Work item: Go through the entries below. Copy out every line that contains "DecValTok".

(Saved data entries)

+++++

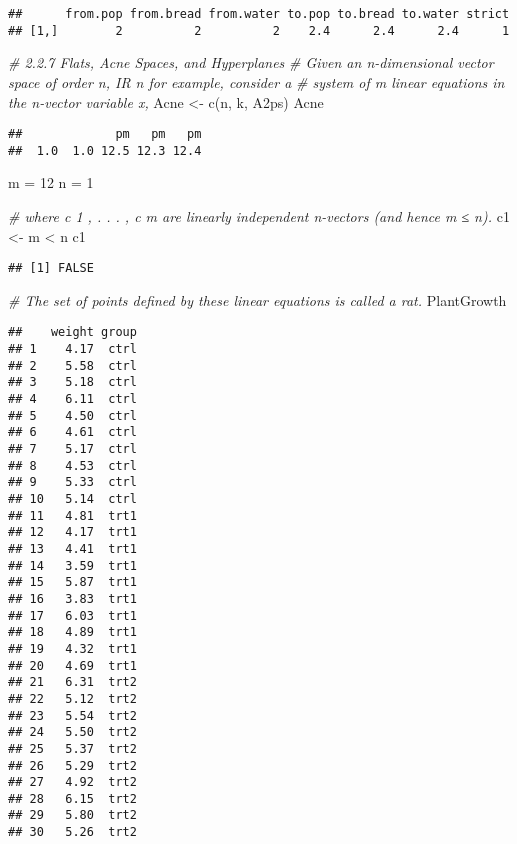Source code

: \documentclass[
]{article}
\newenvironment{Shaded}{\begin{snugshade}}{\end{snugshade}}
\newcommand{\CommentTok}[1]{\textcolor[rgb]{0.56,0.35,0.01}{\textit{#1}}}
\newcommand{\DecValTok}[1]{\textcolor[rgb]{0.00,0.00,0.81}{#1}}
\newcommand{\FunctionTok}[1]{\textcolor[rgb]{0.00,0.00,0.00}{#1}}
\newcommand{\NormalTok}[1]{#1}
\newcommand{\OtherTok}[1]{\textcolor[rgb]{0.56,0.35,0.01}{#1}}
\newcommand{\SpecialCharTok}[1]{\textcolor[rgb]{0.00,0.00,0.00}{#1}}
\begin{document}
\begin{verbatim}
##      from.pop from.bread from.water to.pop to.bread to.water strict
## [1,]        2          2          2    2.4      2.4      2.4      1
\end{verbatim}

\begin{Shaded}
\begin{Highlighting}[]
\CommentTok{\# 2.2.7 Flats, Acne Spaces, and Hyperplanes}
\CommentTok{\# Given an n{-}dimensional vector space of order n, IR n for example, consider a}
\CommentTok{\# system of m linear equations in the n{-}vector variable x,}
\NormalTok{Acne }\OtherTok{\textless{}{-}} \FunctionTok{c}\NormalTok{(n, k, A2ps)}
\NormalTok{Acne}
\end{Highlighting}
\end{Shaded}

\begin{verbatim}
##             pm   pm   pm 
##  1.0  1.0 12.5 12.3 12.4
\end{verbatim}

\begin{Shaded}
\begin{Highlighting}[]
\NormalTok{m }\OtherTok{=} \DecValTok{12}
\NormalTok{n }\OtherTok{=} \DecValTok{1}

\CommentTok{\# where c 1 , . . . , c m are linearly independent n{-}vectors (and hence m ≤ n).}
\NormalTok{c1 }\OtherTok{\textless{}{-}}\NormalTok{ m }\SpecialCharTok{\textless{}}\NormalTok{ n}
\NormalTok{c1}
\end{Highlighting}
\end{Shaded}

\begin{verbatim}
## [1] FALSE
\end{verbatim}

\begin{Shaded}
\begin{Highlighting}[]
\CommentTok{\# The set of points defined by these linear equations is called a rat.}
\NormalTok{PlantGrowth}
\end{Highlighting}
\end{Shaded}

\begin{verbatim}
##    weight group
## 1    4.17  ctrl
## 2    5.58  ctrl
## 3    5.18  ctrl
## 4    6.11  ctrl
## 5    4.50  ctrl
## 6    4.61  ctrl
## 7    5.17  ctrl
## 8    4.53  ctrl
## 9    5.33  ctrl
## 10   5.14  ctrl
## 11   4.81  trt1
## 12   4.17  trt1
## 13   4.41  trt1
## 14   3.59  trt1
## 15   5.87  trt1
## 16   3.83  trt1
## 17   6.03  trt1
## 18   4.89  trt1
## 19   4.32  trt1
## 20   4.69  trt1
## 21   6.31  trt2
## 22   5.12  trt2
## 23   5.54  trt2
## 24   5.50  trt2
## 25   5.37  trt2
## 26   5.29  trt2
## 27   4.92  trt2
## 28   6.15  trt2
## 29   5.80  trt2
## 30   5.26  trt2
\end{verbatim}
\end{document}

+++++

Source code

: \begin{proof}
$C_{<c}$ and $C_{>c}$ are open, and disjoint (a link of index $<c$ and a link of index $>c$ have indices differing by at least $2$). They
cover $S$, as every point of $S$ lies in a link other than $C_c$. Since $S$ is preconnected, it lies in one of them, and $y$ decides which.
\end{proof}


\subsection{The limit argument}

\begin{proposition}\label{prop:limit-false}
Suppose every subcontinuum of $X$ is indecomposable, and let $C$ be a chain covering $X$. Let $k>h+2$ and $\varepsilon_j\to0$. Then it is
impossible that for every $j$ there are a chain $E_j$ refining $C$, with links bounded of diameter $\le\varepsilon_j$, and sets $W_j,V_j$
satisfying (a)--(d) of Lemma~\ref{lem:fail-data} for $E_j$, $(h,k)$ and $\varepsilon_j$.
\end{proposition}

+++++

The completed task:
\newcommand{\DecValTok}[1]{\textcolor[rgb]{0.00,0.00,0.81}{#1}}
\NormalTok{m }\OtherTok{=} \DecValTok{12}
\NormalTok{n }\OtherTok{=} \DecValTok{1}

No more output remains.